◆ **AIM OF THE TASK**
Pick out each line of the records that includes the string "Choi", and copy it.

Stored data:
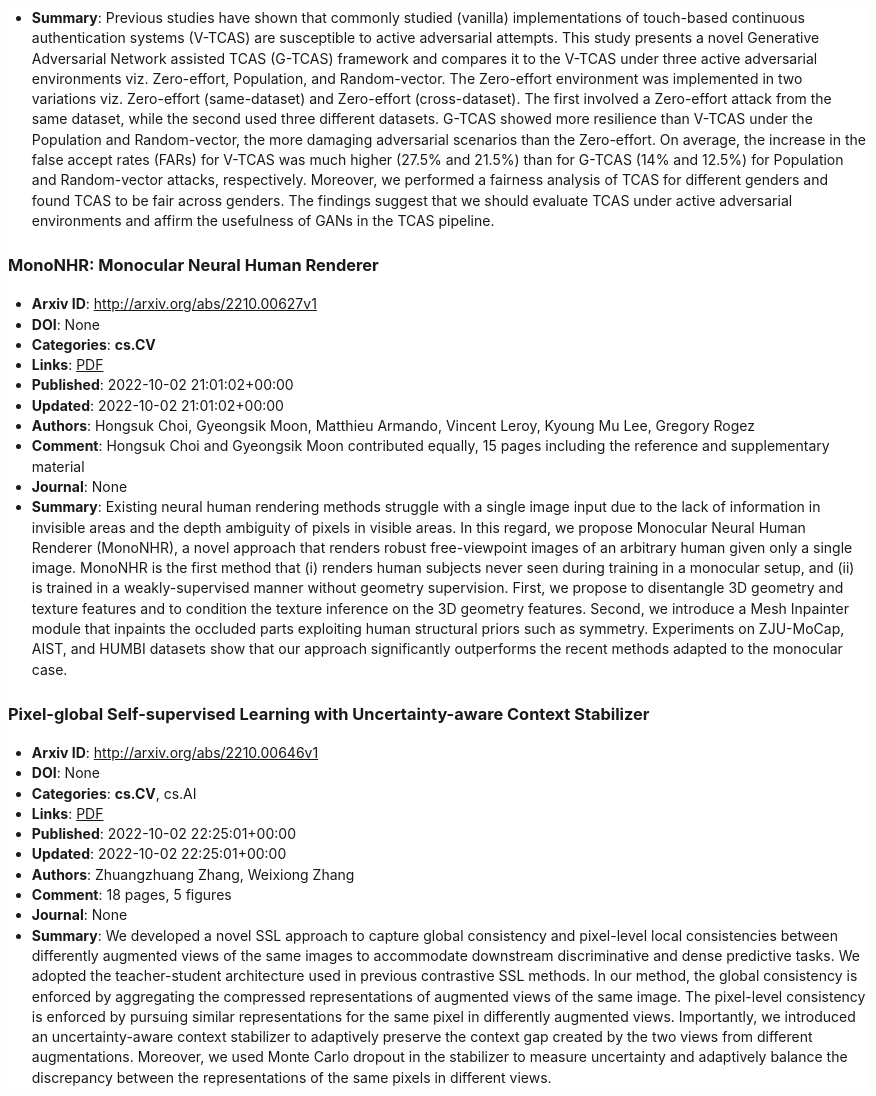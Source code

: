 - **Summary**: Previous studies have shown that commonly studied (vanilla) implementations of touch-based continuous authentication systems (V-TCAS) are susceptible to active adversarial attempts. This study presents a novel Generative Adversarial Network assisted TCAS (G-TCAS) framework and compares it to the V-TCAS under three active adversarial environments viz. Zero-effort, Population, and Random-vector. The Zero-effort environment was implemented in two variations viz. Zero-effort (same-dataset) and Zero-effort (cross-dataset). The first involved a Zero-effort attack from the same dataset, while the second used three different datasets. G-TCAS showed more resilience than V-TCAS under the Population and Random-vector, the more damaging adversarial scenarios than the Zero-effort. On average, the increase in the false accept rates (FARs) for V-TCAS was much higher (27.5% and 21.5%) than for G-TCAS (14% and 12.5%) for Population and Random-vector attacks, respectively. Moreover, we performed a fairness analysis of TCAS for different genders and found TCAS to be fair across genders. The findings suggest that we should evaluate TCAS under active adversarial environments and affirm the usefulness of GANs in the TCAS pipeline.



### MonoNHR: Monocular Neural Human Renderer
- **Arxiv ID**: http://arxiv.org/abs/2210.00627v1
- **DOI**: None
- **Categories**: **cs.CV**
- **Links**: [PDF](http://arxiv.org/pdf/2210.00627v1)
- **Published**: 2022-10-02 21:01:02+00:00
- **Updated**: 2022-10-02 21:01:02+00:00
- **Authors**: Hongsuk Choi, Gyeongsik Moon, Matthieu Armando, Vincent Leroy, Kyoung Mu Lee, Gregory Rogez
- **Comment**: Hongsuk Choi and Gyeongsik Moon contributed equally, 15 pages
  including the reference and supplementary material
- **Journal**: None
- **Summary**: Existing neural human rendering methods struggle with a single image input due to the lack of information in invisible areas and the depth ambiguity of pixels in visible areas. In this regard, we propose Monocular Neural Human Renderer (MonoNHR), a novel approach that renders robust free-viewpoint images of an arbitrary human given only a single image. MonoNHR is the first method that (i) renders human subjects never seen during training in a monocular setup, and (ii) is trained in a weakly-supervised manner without geometry supervision. First, we propose to disentangle 3D geometry and texture features and to condition the texture inference on the 3D geometry features. Second, we introduce a Mesh Inpainter module that inpaints the occluded parts exploiting human structural priors such as symmetry. Experiments on ZJU-MoCap, AIST, and HUMBI datasets show that our approach significantly outperforms the recent methods adapted to the monocular case.



### Pixel-global Self-supervised Learning with Uncertainty-aware Context Stabilizer
- **Arxiv ID**: http://arxiv.org/abs/2210.00646v1
- **DOI**: None
- **Categories**: **cs.CV**, cs.AI
- **Links**: [PDF](http://arxiv.org/pdf/2210.00646v1)
- **Published**: 2022-10-02 22:25:01+00:00
- **Updated**: 2022-10-02 22:25:01+00:00
- **Authors**: Zhuangzhuang Zhang, Weixiong Zhang
- **Comment**: 18 pages, 5 figures
- **Journal**: None
- **Summary**: We developed a novel SSL approach to capture global consistency and pixel-level local consistencies between differently augmented views of the same images to accommodate downstream discriminative and dense predictive tasks. We adopted the teacher-student architecture used in previous contrastive SSL methods. In our method, the global consistency is enforced by aggregating the compressed representations of augmented views of the same image. The pixel-level consistency is enforced by pursuing similar representations for the same pixel in differently augmented views. Importantly, we introduced an uncertainty-aware context stabilizer to adaptively preserve the context gap created by the two views from different augmentations. Moreover, we used Monte Carlo dropout in the stabilizer to measure uncertainty and adaptively balance the discrepancy between the representations of the same pixels in different views.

◆ **YOUR SOLUTION**
- **Authors**: Hongsuk Choi, Gyeongsik Moon, Matthieu Armando, Vincent Leroy, Kyoung Mu Lee, Gregory Rogez
- **Comment**: Hongsuk Choi and Gyeongsik Moon contributed equally, 15 pages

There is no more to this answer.